* _TASK OBJECTIVE_
Write out again, please, the records below from the first line to the line holding "need a -5v.", inclusive, and nothing else.

* _MATERIAL SHOWN_
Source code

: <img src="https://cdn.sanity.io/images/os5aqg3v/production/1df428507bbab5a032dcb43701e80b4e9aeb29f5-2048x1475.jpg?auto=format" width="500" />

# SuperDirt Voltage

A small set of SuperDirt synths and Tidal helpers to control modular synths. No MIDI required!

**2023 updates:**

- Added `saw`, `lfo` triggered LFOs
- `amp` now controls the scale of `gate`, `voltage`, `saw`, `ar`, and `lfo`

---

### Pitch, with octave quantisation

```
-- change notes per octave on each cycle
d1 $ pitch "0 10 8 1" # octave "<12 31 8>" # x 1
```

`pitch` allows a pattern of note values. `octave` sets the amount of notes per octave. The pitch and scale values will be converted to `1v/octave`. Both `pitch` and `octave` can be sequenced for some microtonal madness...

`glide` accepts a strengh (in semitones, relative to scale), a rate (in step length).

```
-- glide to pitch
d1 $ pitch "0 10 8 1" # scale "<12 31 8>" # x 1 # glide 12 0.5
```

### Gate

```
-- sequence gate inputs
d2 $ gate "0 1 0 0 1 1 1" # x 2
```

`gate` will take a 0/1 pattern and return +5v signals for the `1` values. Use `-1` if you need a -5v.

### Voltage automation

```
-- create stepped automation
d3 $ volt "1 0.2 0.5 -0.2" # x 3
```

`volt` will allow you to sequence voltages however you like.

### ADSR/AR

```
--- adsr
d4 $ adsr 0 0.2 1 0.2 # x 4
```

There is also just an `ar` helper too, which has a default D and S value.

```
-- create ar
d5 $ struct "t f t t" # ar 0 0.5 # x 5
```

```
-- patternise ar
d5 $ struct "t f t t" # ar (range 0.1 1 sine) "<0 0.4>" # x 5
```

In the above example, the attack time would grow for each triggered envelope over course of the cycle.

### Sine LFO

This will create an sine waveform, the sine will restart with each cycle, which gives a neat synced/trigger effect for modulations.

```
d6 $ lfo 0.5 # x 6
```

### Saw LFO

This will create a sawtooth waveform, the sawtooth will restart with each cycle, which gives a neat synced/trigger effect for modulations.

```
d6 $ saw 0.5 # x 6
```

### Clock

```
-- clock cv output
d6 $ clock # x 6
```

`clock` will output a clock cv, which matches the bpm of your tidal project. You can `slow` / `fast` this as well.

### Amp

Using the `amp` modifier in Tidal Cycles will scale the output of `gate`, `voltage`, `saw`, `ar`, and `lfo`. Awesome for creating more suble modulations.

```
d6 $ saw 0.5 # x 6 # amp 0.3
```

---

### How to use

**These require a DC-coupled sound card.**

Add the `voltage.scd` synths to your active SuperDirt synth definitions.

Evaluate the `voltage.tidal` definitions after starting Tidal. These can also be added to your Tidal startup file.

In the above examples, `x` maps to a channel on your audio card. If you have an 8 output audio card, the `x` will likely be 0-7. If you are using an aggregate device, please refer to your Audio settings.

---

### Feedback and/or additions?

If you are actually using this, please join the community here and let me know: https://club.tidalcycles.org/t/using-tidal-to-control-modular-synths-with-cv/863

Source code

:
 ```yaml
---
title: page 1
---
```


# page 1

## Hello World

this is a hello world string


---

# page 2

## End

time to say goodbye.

* _EXERCISE SOLUTION_
Source code

: <img src="https://cdn.sanity.io/images/os5aqg3v/production/1df428507bbab5a032dcb43701e80b4e9aeb29f5-2048x1475.jpg?auto=format" width="500" />

# SuperDirt Voltage

A small set of SuperDirt synths and Tidal helpers to control modular synths. No MIDI required!

**2023 updates:**

- Added `saw`, `lfo` triggered LFOs
- `amp` now controls the scale of `gate`, `voltage`, `saw`, `ar`, and `lfo`

---

### Pitch, with octave quantisation

```
-- change notes per octave on each cycle
d1 $ pitch "0 10 8 1" # octave "<12 31 8>" # x 1
```

`pitch` allows a pattern of note values. `octave` sets the amount of notes per octave. The pitch and scale values will be converted to `1v/octave`. Both `pitch` and `octave` can be sequenced for some microtonal madness...

`glide` accepts a strengh (in semitones, relative to scale), a rate (in step length).

```
-- glide to pitch
d1 $ pitch "0 10 8 1" # scale "<12 31 8>" # x 1 # glide 12 0.5
```

### Gate

```
-- sequence gate inputs
d2 $ gate "0 1 0 0 1 1 1" # x 2
```

`gate` will take a 0/1 pattern and return +5v signals for the `1` values. Use `-1` if you need a -5v.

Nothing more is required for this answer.